— Ну, а вы за пять рублей убили бы? — спросил он. — Ту же Параску задушили бы за перстень?
Катерина всплеснула руками, острый носик ее побелел, она быстро перекрестилась.
— Свят, свят… убить. И за мешок золота не убью.
— А вот они убили. Как же их в тюрьму не посадить?
Из показаний Катерины Богушевич узнал, что убитая и убийцы жили между собой в мире, ссужали друг друга солью, деньгами, бывало, и ссорились и мирились, ходили в гости. Тихо жили, по закону, исповедовали православную веру.
— А что еще знаете по этому делу? Что еще можете рассказать?
— Так все я рассказала, паночку. Что вам от меня надо, чего мучите, смилуйтесь. Ничего я не знаю. Не я убила Параску, я там и близко не была.
— Не мучаю я вас, а хочу, чтобы вы рассказали про Серафиму и Насту и про все, что знаете, а вы не хотите говорить.
— Боже, так я и думала, что вы про седло дознаетесь. Про это проклятое, поганое седло, чтоб оно сгорело! Чтоб у него, моего сыночка, руки отнялись, когда он то седло брал, чтоб черт его напугал…
Богушевич удивленно и недоуменно поглядел на Катерину.
— Про какое седло вы говорите? Не понимаю вас, Екатерина Герасимовна. При чем тут седло?
— Все вы, пан, понимаете, все знаете. На то вы и учены, чтобы все знать. Мой сын Антипка гостил в Корольцах да и привез оттуда седло.
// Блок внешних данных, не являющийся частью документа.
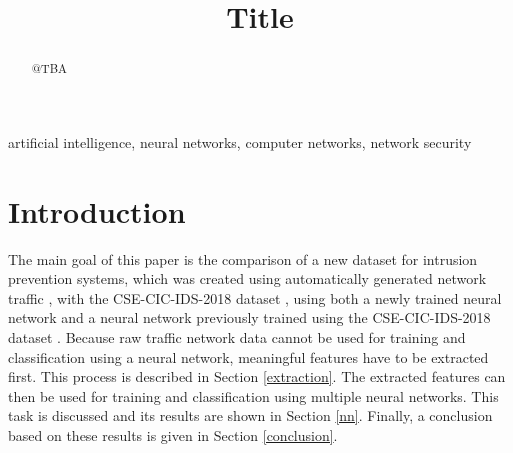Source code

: \documentclass[conference]{IEEEtran}
\begin{document}
\title{Title}

\author{
\and
{}
}

\maketitle

\begin{abstract}
@TBA
\end{abstract}

\begin{IEEEkeywords}
artificial intelligence, neural networks, computer networks, network security
\end{IEEEkeywords}

\section{Introduction}
The main goal of this paper is the comparison of a new dataset for intrusion prevention systems, which was created using automatically generated network traffic \cite{paper1}, with the CSE-CIC-IDS-2018 dataset \cite{max2}, using both a newly trained neural network and a neural network previously trained using the CSE-CIC-IDS-2018 dataset \cite{max1}. Because raw traffic network data cannot be used for training and classification using a neural network, meaningful features have to be extracted first. This process is described in Section \ref{extraction}. The extracted features can then be used for training and classification using multiple neural networks. This task is discussed and its results are shown in Section \ref{nn}. Finally, a conclusion based on these results is given in Section \ref{conclusion}.
\end{document}
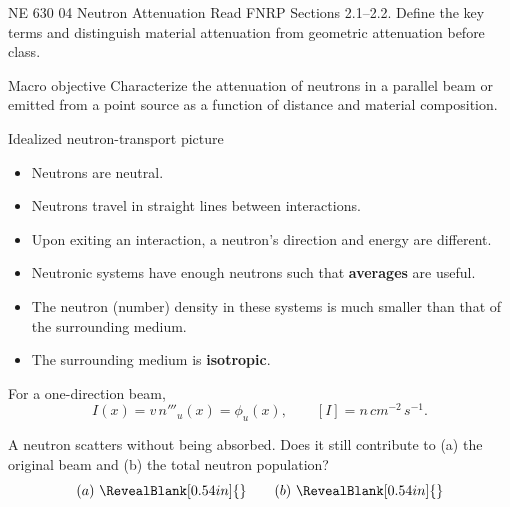 
\HandoutSetup
  {NE 630}
  {04}
  {Neutron Attenuation}
  {Read FNRP Sections 2.1--2.2. Define the key terms and distinguish material attenuation from geometric attenuation before class.}


\MakeHandoutTitle

\begin{handoutcolumns}

\begin{fixedbox}{Macro objective}
Characterize the attenuation of neutrons in a parallel beam or emitted from a
point source as a function of distance and material composition.
\end{fixedbox}



\begin{fixedbox}{Idealized neutron-transport picture}
\footnotesize
\begin{itemize}
  \item Neutrons are neutral.
  \item Neutrons travel in straight lines between interactions.
  \item Upon exiting an interaction, a neutron's direction and energy are different.
  \item Neutronic systems have enough neutrons such that {\bf averages} are useful.
  \item The neutron (number) density in these systems is much smaller than that of the surrounding medium.
  \item The surrounding medium is {\bf isotropic}.
\end{itemize}
For a one-direction beam,
\[
 I(x)=v\,n'''_u(x)=\phi_u(x),
 \qquad [I]=\unit{n\,cm^{-2}\,s^{-1}}.
\]
\normalsize
\end{fixedbox}

\begin{checkpoint}
A neutron scatters without being absorbed. Does it still contribute to
(a) the original beam and (b) the total neutron population?
\[
 (a)\ \RevealBlank[0.54in]{}
 \qquad
 (b)\ \RevealBlank[0.54in]{}
\]
\end{checkpoint}


\end{handoutcolumns}

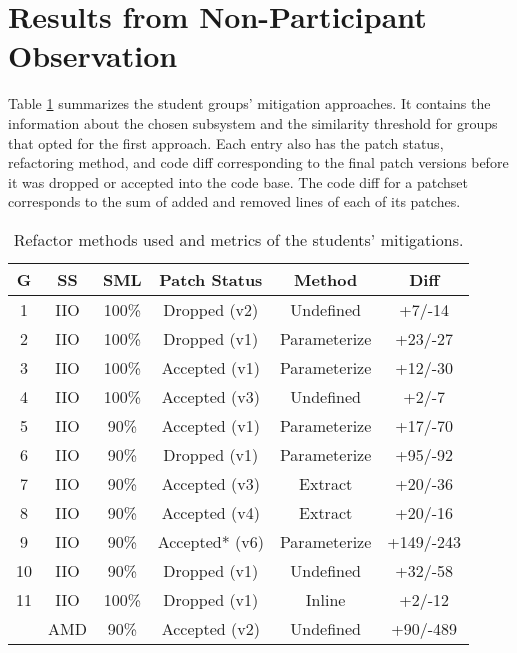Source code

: \documentclass[10pt,conference]{IEEEtran}
\begin{document}
\section{Results from Non-Participant Observation}

Table \ref{tab:stu} summarizes the student groups' mitigation approaches. It contains the information about the chosen subsystem and the similarity threshold for groups that opted for the first approach. Each entry also has the patch status, refactoring method, and code diff corresponding to the final patch versions before it was dropped or accepted into the code base. The code diff for a patchset corresponds to the sum of added and removed lines of each of its patches.

\begin{table}
\centering
\caption{Refactor methods used and metrics of the students' mitigations.}
\begin{tabular}{ |c |c |c |c |c | c| }
\hline
\textbf{G} & \textbf{SS} & \textbf{SML} & \textbf{Patch Status} & \textbf{Method} & \textbf{Diff} \\
\hline

1 & IIO & 100\% & Dropped (v2) & Undefined & +7/-14 \\ \hline
2 & IIO & 100\% & Dropped (v1) & Parameterize & +23/-27 \\ \hline
3 & IIO & 100\% & Accepted (v1) & Parameterize & +12/-30 \\ \hline
4 & IIO & 100\% & Accepted (v3) & Undefined & +2/-7 \\ \hline
5 & IIO & 90\% & Accepted (v1) & Parameterize & +17/-70 \\ \hline
6 & IIO & 90\% & Dropped (v1) & Parameterize & +95/-92 \\ \hline
7 & IIO & 90\% & Accepted (v3) & Extract & +20/-36 \\ \hline
8 & IIO & 90\% & Accepted (v4) & Extract & +20/-16 \\ \hline
9 & IIO & 90\% & Accepted* (v6) & Parameterize & +149/-243 \\ \hline
10 & IIO & 90\% & Dropped (v1) & Undefined & +32/-58 \\ \hline
11 & IIO & 100\% & Dropped (v1) & Inline & +2/-12 \\ 
   & AMD & 90\% & Accepted (v2) & Undefined & +90/-489 \\ \hline

\end{tabular}%

\label{tab:stu}
\end{table}
\end{document}
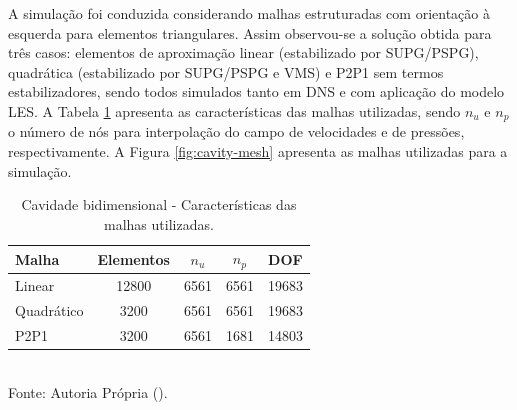 A simulação foi conduzida considerando malhas estruturadas com orientação à esquerda para elementos triangulares. Assim observou-se a solução obtida para três casos: elementos de aproximação linear (estabilizado por SUPG/PSPG), quadrática (estabilizado por SUPG/PSPG e VMS) e P2P1 sem termos estabilizadores, sendo todos simulados tanto em DNS e com aplicação do modelo LES. A Tabela \ref{tab:cavity-mesh} apresenta as características das malhas utilizadas, sendo $n_u$ e $n_p$ o número de nós para interpolação do campo de velocidades e de pressões, respectivamente. A Figura \ref{fig:cavity-mesh} apresenta as malhas utilizadas para a simulação.

\begin{table}[h!]
    \centering
    \caption{Cavidade bidimensional - Características das malhas utilizadas.}
    \begin{tabular}{lcccc}
        \hline
        Malha      & Elementos & $n_u$ & $n_p$ & DOF   \\\hline
        Linear     & 12800     & 6561  & 6561  & 19683 \\
        Quadrático & 3200      & 6561  & 6561  & 19683 \\
        P2P1       & 3200      & 6561  & 1681  & 14803 \\\hline
    \end{tabular}
    \\Fonte: Autoria Própria (\the\year).
    \label{tab:cavity-mesh}
\end{table}

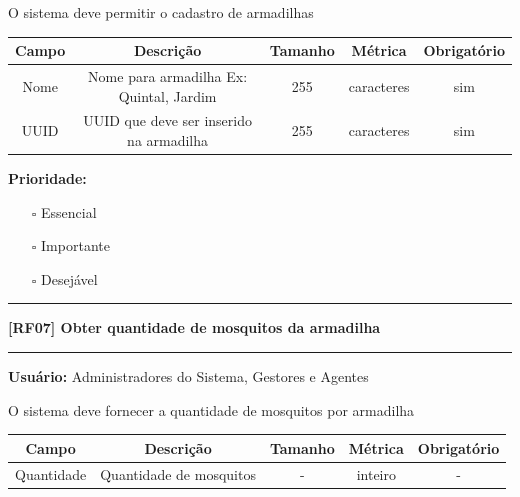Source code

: 	O sistema deve permitir o cadastro de armadilhas
	
	\begin{center}
		\begin{adjustbox}{width=\textwidth}      \begin{tabular}{ |c|c|c|c|c| } 
			\hline
			\rowcolor{lightgray} Campo & Descrição & Tamanho & Métrica & Obrigatório \\
			\hline
			Nome & Nome para armadilha Ex: Quintal, Jardim & 255 & caracteres & sim \\ 
			\hline  
			UUID & UUID que deve ser inserido na armadilha & 255 & caracteres & sim \\ 
			\hline  
		\end{tabular}    \end{adjustbox}
	\end{center}
	
	\textbf{Prioridade: }\begin{itemize}
		\item[\hspace{1cm}\rlap{\raisebox{0.2ex}{\hspace{0.4ex}\scriptsize \ding{56}}}$\square$]
		Essencial
		\item[\hspace{1cm}$\square$]
		Importante
		\item[\hspace{1cm}$\square$]
		Desejável
	\end{itemize}
	\begin{center}
		\noindent\rule{\textwidth}{0.4pt}
		\textbf{[RF07] Obter quantidade de mosquitos da armadilha}
		\noindent\rule{\textwidth}{0.4pt}
	\end{center}
	\textbf{Usuário:} Administradores do Sistema, Gestores e Agentes
	
	O sistema deve fornecer a quantidade de mosquitos por armadilha
	
	\begin{center}
		\begin{adjustbox}{width=\textwidth}      \begin{tabular}{ |c|c|c|c|c| } 
			\hline
			\rowcolor{lightgray} Campo & Descrição & Tamanho & Métrica & Obrigatório \\
			\hline
			Quantidade & Quantidade de mosquitos & - & inteiro & - \\    
			\hline 
		\end{tabular}    \end{adjustbox}
	\end{center}
	
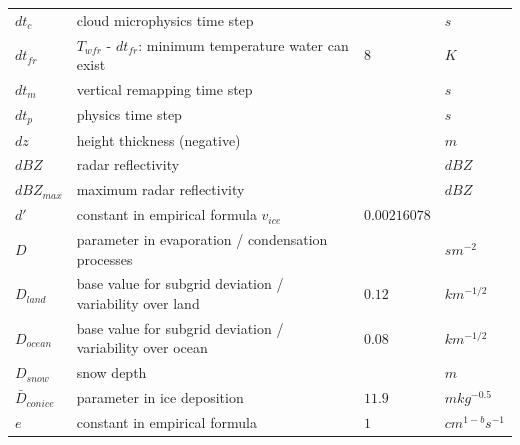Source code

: \documentclass[letterpaper,titlepage,10pt]{article}
\numberwithin{equation}{section}
\begin{document}
\begin{appendices}
\begin{longtable}{p{}p{}p{}p{}}
	$dt_c$             & cloud microphysics time step                                                         &                            & $s$ \\
	$dt_{fr}$          & $T_{wfr}$ - $dt_{fr}$: minimum temperature water can exist                           & $8$                        & $K$ \\
	$dt_m$             & vertical remapping time step                                                         &                            & $s$ \\
	$dt_p$             & physics time step                                                                    &                            & $s$ \\
	$dz$               & height thickness (negative)                                                          &                            & $m$ \\
	$dBZ$              & radar reflectivity                                                                   &                            & $dBZ$ \\
	$dBZ_{max}$        & maximum radar reflectivity                                                           &                            & $dBZ$ \\
	$d'$               & constant in empirical formula $v_{ice}$                                              & $0.00216078$               & \\
	$D$                & parameter in evaporation / condensation processes                                    &                            & $s m^{-2}$ \\
	$D_{land}$         & base value for subgrid deviation / variability over land                             & $0.12$                     & $km^{-1/2}$ \\
	$D_{ocean}$        & base value for subgrid deviation / variability over ocean                            & $0.08$                     & $km^{-1/2}$ \\
	$D_{snow}$         & snow depth                                                                           &                            & $m$ \\
	$\bar{D}_{conice}$ & parameter in ice deposition                                                          & $11.9$                     & $m kg^{-0.5}$ \\
	$e$                & constant in empirical formula                                                        & $1$                        & $cm^{1-b} s^{-1}$ \\

\end{longtable}
\end{appendices}
\end{document}
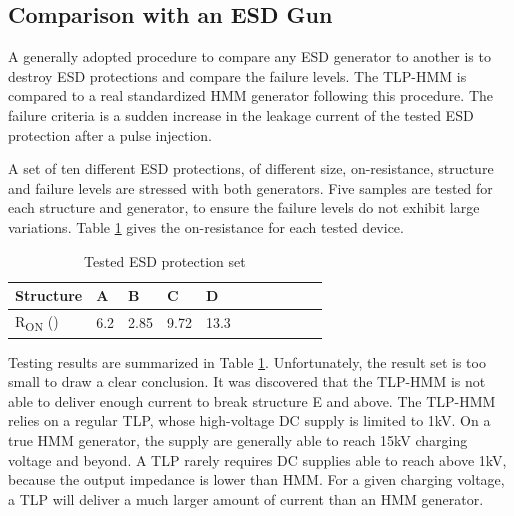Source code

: 

\subsection{Comparison with an ESD Gun}

A generally adopted procedure to compare any ESD generator to another is to destroy ESD protections and compare the failure levels.
The TLP-HMM is compared to a real standardized HMM generator following this procedure.
The failure criteria is a sudden increase in the leakage current of the tested ESD protection after a pulse injection.

A set of ten different ESD protections, of different size, on-resistance, structure and failure levels are stressed with both generators.
Five samples are tested for each structure and generator, to ensure the failure levels do not exhibit large variations.
Table \ref{tab:esd-protections} gives the on-resistance for each tested device.

\begin{table}[!h]
\centering
\begin{tabular}{@{}lllllllllll@{}}
\toprule
Structure                          & A    & B    & C     & D    \\ \midrule
R\textsubscript{ON} (\textOmega{}) & 6.2  & 2.85 & 9.72  & 13.3 \\
\end{tabular}
\caption{Tested ESD protection set}
\label{tab:esd-protections}
\end{table}

Testing results are summarized in Table \ref{tab:esd-protections}.
Unfortunately, the result set is too small to draw a clear conclusion.
It was discovered that the TLP-HMM is not able to deliver enough current to break structure E and above.
The TLP-HMM relies on a regular TLP, whose high-voltage DC supply is limited to 1kV.
On a true HMM generator, the supply are generally able to reach 15kV charging voltage and beyond.
A TLP rarely requires DC supplies able to reach above 1kV, because the output impedance is lower than HMM.
For a given charging voltage, a TLP will deliver a much larger amount of current than an HMM generator.


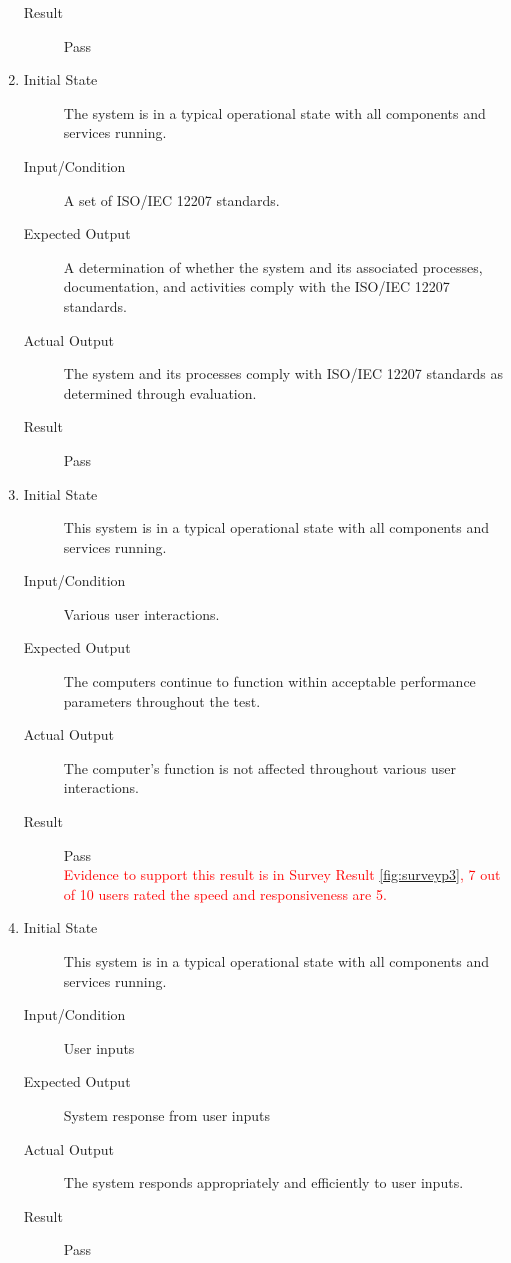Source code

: \documentclass[12pt, titlepage]{article}
\newcommand{\rt}[1]{\textcolor{red}{#1}}
\begin{document}
\begin{enumerate}[NFR-T1]
\begin{description}
    \item[Result] Pass
    \end{description}
  \item \label{NFRT28}
    \begin{description}
    \item[Initial State] The system is in a typical operational state with all
      components and services running.
    \item[Input/Condition] A set of ISO/IEC 12207 standards.
    \item[Expected Output] A determination of whether the system and its associated
      processes, documentation, and activities comply with the ISO/IEC 12207
      standards.
    \item[Actual Output] The system and its processes comply with ISO/IEC 12207
      standards as determined through evaluation.
    \item[Result] Pass
    \end{description}
  \item \label{NFRT29}
    \begin{description}
    \item[Initial State] This system is in a typical operational state with all
      components and services running.
    \item[Input/Condition] Various user interactions.
    \item[Expected Output] The computers continue to function within acceptable
      performance parameters throughout the test.
    \item[Actual Output] The computer's function is not affected throughout various
      user interactions.
    \item[Result] Pass \\
    \rt{ Evidence to support this result is in Survey Result \ref{fig:surveyp3}, 7 out of 10 users rated the speed and responsiveness are 5. }
    \end{description}
  \item \label{NFRT30}
    \begin{description}
    \item[Initial State] This system is in a typical operational state with all
      components and services running.
    \item[Input/Condition] User inputs
    \item[Expected Output] System response from user inputs
    \item[Actual Output] The system responds appropriately and efficiently to user
      inputs.
    \item[Result] Pass
    \end{description}
  \end{enumerate}
\end{document}

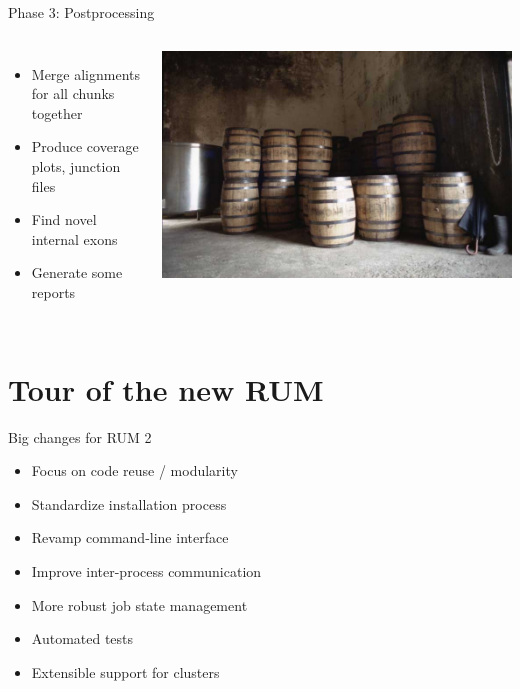 \documentclass{beamer}
\begin{document}
\begin{frame}{Phase 3: Postprocessing}

  \begin{columns}
    \column{2.5in}
    \begin{itemize}
    \item Merge alignments for all chunks together
    \item Produce coverage plots, junction files
    \item Find novel internal exons
    \item Generate some reports
    \end{itemize} 
    \column{2.5in}
    \includegraphics[scale=0.2]{Rum_in_barrels_at_travellers_distillery.jpg}
  \end{columns}
\end{frame}

\section{Tour of the new RUM}

\begin{frame}{Big changes for RUM 2}
  \begin{itemize}
  \item Focus on code reuse / modularity
  \item Standardize installation process
  \item Revamp command-line interface
  \item Improve inter-process communication
  \item More robust job state management
  \item Automated tests
  \item Extensible support for clusters
  \end{itemize}
\end{frame}
\end{document}
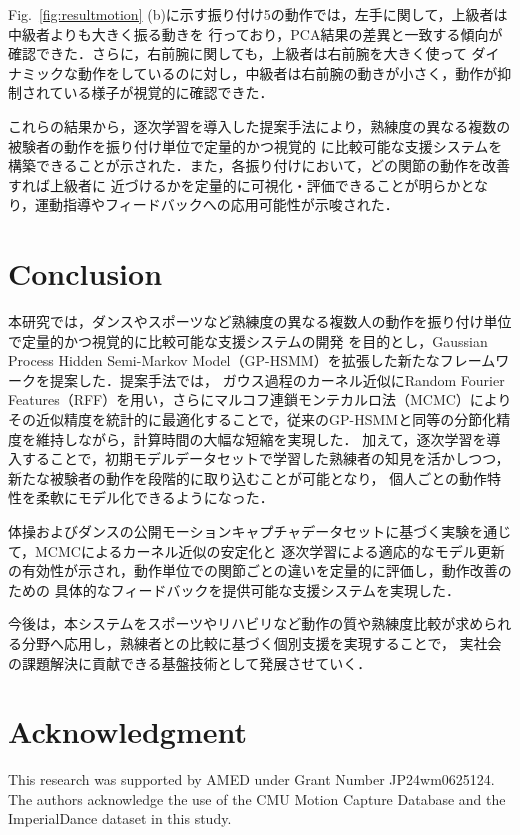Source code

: \documentclass[conference]{IEEEtran}
\begin{document}
Fig.~\ref{fig:resultmotion} (b)に示す振り付け5の動作では，左手に関して，上級者は中級者よりも大きく振る動きを
行っており，PCA結果の差異と一致する傾向が確認できた．さらに，右前腕に関しても，上級者は右前腕を大きく使って
ダイナミックな動作をしているのに対し，中級者は右前腕の動きが小さく，動作が抑制されている様子が視覚的に確認できた．

これらの結果から，逐次学習を導入した提案手法により，熟練度の異なる複数の被験者の動作を振り付け単位で定量的かつ視覚的
に比較可能な支援システムを構築できることが示された．また，各振り付けにおいて，どの関節の動作を改善すれば上級者に
近づけるかを定量的に可視化・評価できることが明らかとなり，運動指導やフィードバックへの応用可能性が示唆された．

\section{Conclusion}
本研究では，ダンスやスポーツなど熟練度の異なる複数人の動作を振り付け単位で定量的かつ視覚的に比較可能な支援システムの開発
を目的とし，Gaussian Process Hidden Semi-Markov Model（GP-HSMM）を拡張した新たなフレームワークを提案した．提案手法では，
ガウス過程のカーネル近似にRandom Fourier Features（RFF）を用い，さらにマルコフ連鎖モンテカルロ法（MCMC）により
その近似精度を統計的に最適化することで，従来のGP-HSMMと同等の分節化精度を維持しながら，計算時間の大幅な短縮を実現した．
加えて，逐次学習を導入することで，初期モデルデータセットで学習した熟練者の知見を活かしつつ，新たな被験者の動作を段階的に取り込むことが可能となり，
個人ごとの動作特性を柔軟にモデル化できるようになった．

体操およびダンスの公開モーションキャプチャデータセットに基づく実験を通じて，MCMCによるカーネル近似の安定化と
逐次学習による適応的なモデル更新の有効性が示され，動作単位での関節ごとの違いを定量的に評価し，動作改善のための
具体的なフィードバックを提供可能な支援システムを実現した．

今後は，本システムをスポーツやリハビリなど動作の質や熟練度比較が求められる分野へ応用し，熟練者との比較に基づく個別支援を実現することで，
実社会の課題解決に貢献できる基盤技術として発展させていく．

\section*{Acknowledgment}
This research was supported by AMED under Grant Number JP24wm0625124.  
The authors acknowledge the use of the CMU Motion Capture Database and the ImperialDance dataset in this study.
\end{document}

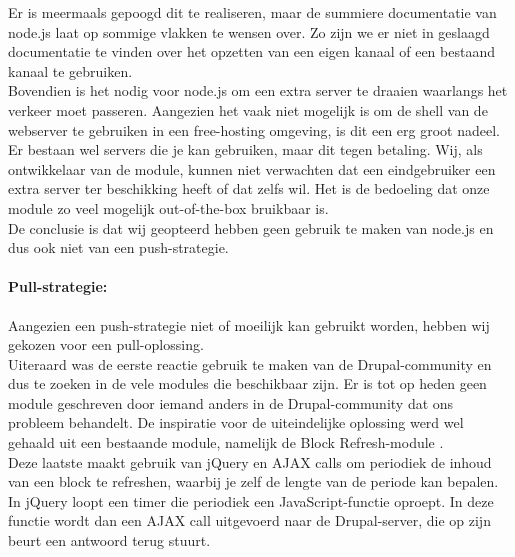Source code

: Er is meermaals gepoogd dit te realiseren, maar de summiere documentatie van node.js laat op sommige vlakken te wensen over. Zo zijn we er niet in geslaagd documentatie te vinden over het opzetten van een eigen kanaal of een bestaand kanaal te gebruiken.\\
Bovendien is het nodig voor node.js om een extra server te draaien waarlangs het verkeer moet passeren. Aangezien het vaak niet mogelijk is om de shell van de webserver te gebruiken in een free-hosting omgeving, is dit een erg groot nadeel. Er bestaan wel servers die je kan gebruiken, maar dit tegen betaling. Wij, als ontwikkelaar van de module, kunnen niet verwachten dat een eindgebruiker een extra server ter beschikking heeft of dat zelfs wil. Het is de bedoeling dat onze module zo veel mogelijk out-of-the-box bruikbaar is.\\

De conclusie is dat wij geopteerd hebben geen gebruik te maken van node.js en dus ook niet van een push-strategie.

\paragraph{Pull-strategie: }

Aangezien een push-strategie niet of moeilijk kan gebruikt worden, hebben wij gekozen voor een pull-oplossing.\\

Uiteraard was de eerste reactie gebruik te maken van de Drupal-community en dus te zoeken in de vele modules die beschikbaar zijn. Er is tot op heden geen module geschreven door iemand anders in de Drupal-community dat ons probleem behandelt. De inspiratie voor de uiteindelijke oplossing werd wel gehaald uit een bestaande module, namelijk de Block Refresh-module \cite{blockRefreshModule}.\\
Deze laatste maakt gebruik van jQuery en AJAX calls om periodiek de inhoud van een block te refreshen, waarbij je zelf de lengte van de periode kan bepalen. In jQuery loopt een timer die periodiek een JavaScript-functie oproept. In deze functie wordt dan een AJAX call uitgevoerd naar de Drupal-server, die op zijn beurt een antwoord terug stuurt.\\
Говорит, в кустах нашел.
«А ведь из конюшни Глинской-Потапенко действительно пропало седло, вспомнил Богушевич. — Так, может, это оно и есть».
— Так прямо из Корольцов и приволок седло? — спросил Богушевич нарочито равнодушным тоном, словно это его совсем не интересовало. — А зачем ему седло?
— Вот и я ему говорю: на что тебе седло? Ты что, женку свою оседлаешь, как оженишься, скакать будешь на ней?
— Новое седло, хорошее?
— Куда там. Старое. Врет, негодник, что нашел в кустах. Разве седло потеряешь? Это ж не шапка, не кошелек с деньгами, что можно с пьяных глаз уронить. Вот мой муженек пошел к портному кожух купить, а вернулся и без денег, и без кожуха. Потерял, говорит…
— Где оно теперь, седло это?
— А у нас на чердаке, в соломе, — сказала они тихо, как по секрету, подавшись вперед. — Говорю: спрячь, дурень, чтоб люди не видели… Ну вот, паночку, и все про седло. А про Серафиму и Параску я тоже все рассказала.
— Что ж, спасибо и за это. — Богушевич молча, на отдельном листе записал то, что она рассказала ему про седло, потом спросил: — А как же ваш Антипка это седло домой притащил? На плечах? Путь неблизкий.
— На каких плечах? Брат мой Симон привез на телеге.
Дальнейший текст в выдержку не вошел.